Cover image taken from Wikimedia Commons. Used with permission.
Smashwords Edition
Memoirs of a Snowflake
Joe Vasicek
In the moment before my first memory, I feel a wonderful lightness, a floating sensation that isn’t truly a sensation because I don’t yet know who I am or that I am. But then I feel a coming together, a sense of going that is my becoming, my awakening. And that is my first memory.
I feel completely insubstantial as I float in a sea of white. It feels comforting and peaceful, like home. Childlike curiosity drives me to explore myself, and I find that my body is growing. Delicate tendrils of ice spread out in beautiful, unique patterns from the tiny part of me that was my beginning. I take joy and fascination in becoming aware of myself.
I feel the presence of many brothers and sisters. We are all growing, all newly self-aware. The whiteness takes form, too—she is our cloud-mother, and her presence fills our budding awareness. We are hers and feel at home in her.
You are growing very well, she tells us. Soon it will be time to leave for the world below.
We are afraid to leave her because she is our home, our mother. If we leave her, we will die. We don’t know how we know this, but we do.
Don’t be afraid, she tells us. Every end is a beginning. You lived before you were born to me and you will return here after your time below is through. Every death gives way to a new rebirth.
The words of our mother-cloud comfort us and help us forget our fears.
The time comes. We begin our gradual descent together, drifting slowly downward into the night. Staying close together helps us not to be afraid. Soon, our mother is far above us, still bidding us farewell.
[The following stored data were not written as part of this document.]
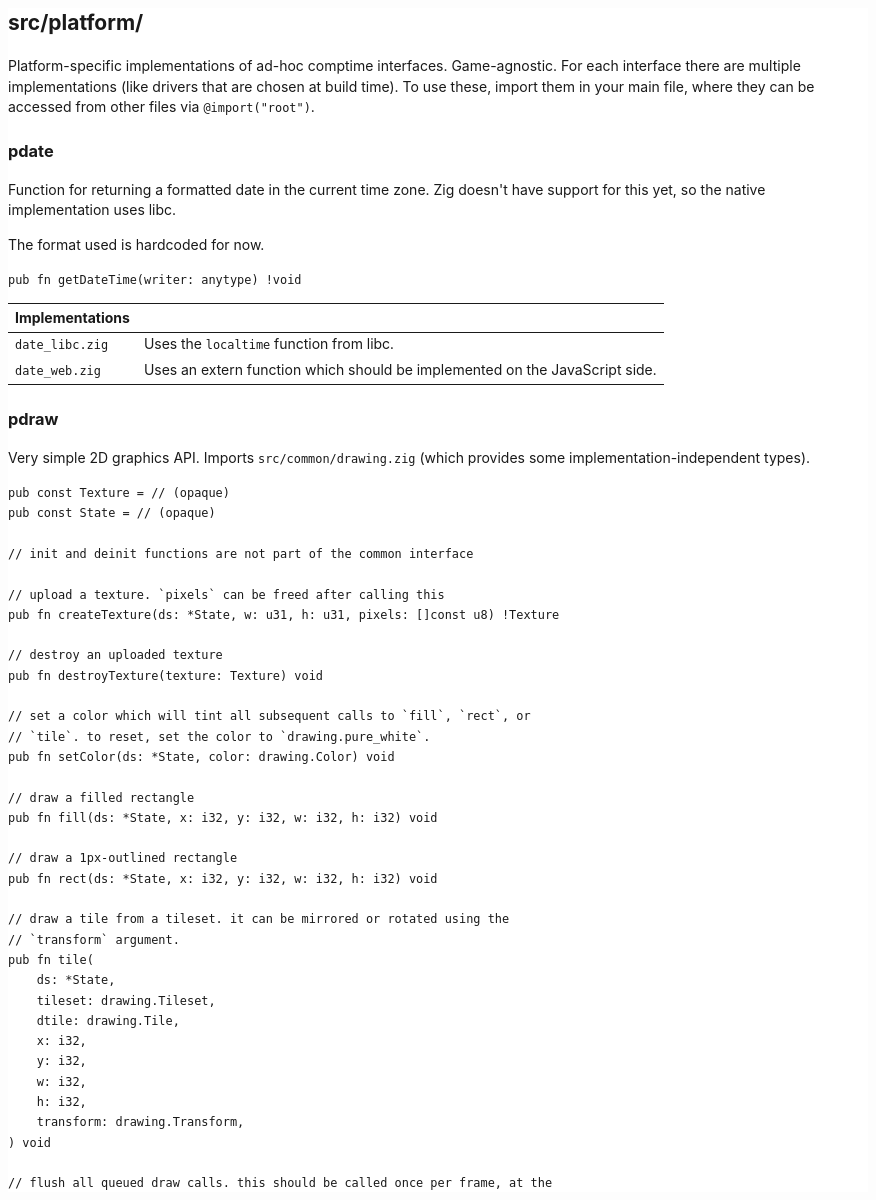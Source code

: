 ## src/platform/

Platform-specific implementations of ad-hoc comptime interfaces.
Game-agnostic. For each interface there are multiple implementations (like
drivers that are chosen at build time). To use these, import them in your
main file, where they can be accessed from other files via `@import("root")`.

### pdate

Function for returning a formatted date in the current time zone. Zig doesn't
have support for this yet, so the native implementation uses libc.

The format used is hardcoded for now.

```zig
pub fn getDateTime(writer: anytype) !void
```

| Implementations |   |
|-----------------|---|
| `date_libc.zig` | Uses the `localtime` function from libc. |
| `date_web.zig`  | Uses an extern function which should be implemented on the JavaScript side. |

### pdraw

Very simple 2D graphics API. Imports `src/common/drawing.zig` (which provides
some implementation-independent types).

```zig
pub const Texture = // (opaque)
pub const State = // (opaque)

// init and deinit functions are not part of the common interface

// upload a texture. `pixels` can be freed after calling this
pub fn createTexture(ds: *State, w: u31, h: u31, pixels: []const u8) !Texture

// destroy an uploaded texture
pub fn destroyTexture(texture: Texture) void

// set a color which will tint all subsequent calls to `fill`, `rect`, or
// `tile`. to reset, set the color to `drawing.pure_white`.
pub fn setColor(ds: *State, color: drawing.Color) void

// draw a filled rectangle
pub fn fill(ds: *State, x: i32, y: i32, w: i32, h: i32) void

// draw a 1px-outlined rectangle
pub fn rect(ds: *State, x: i32, y: i32, w: i32, h: i32) void

// draw a tile from a tileset. it can be mirrored or rotated using the
// `transform` argument.
pub fn tile(
    ds: *State,
    tileset: drawing.Tileset,
    dtile: drawing.Tile,
    x: i32,
    y: i32,
    w: i32,
    h: i32,
    transform: drawing.Transform,
) void

// flush all queued draw calls. this should be called once per frame, at the
```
When she is gone, we are alone in a sea of white. It is silent all around us. To lift the silence some of us begin to sing silent songs of thoughts, songs that we can all hear together in our minds. We sing of our mother and our brothers and sisters, of our anticipation for the world awaiting us below. Though we all share the same fears and anxieties, our individual thoughts and feelings are as unique as our crystalline bodies, and each of us adds something different to the thought-song to make it rich and beautiful. Soon, we feel confident and happy in ourselves. We miss our mother, but we are ready and excited to begin our lives in the world below.
After a little more time, we begin to see shapes in the murky whiteness: outlines that gradually become clearer and more distinct as we continue our descent. We see lights and shadows, shades of reddish-grey, and great lumbering shapes moving across the whitewashed surface of the world.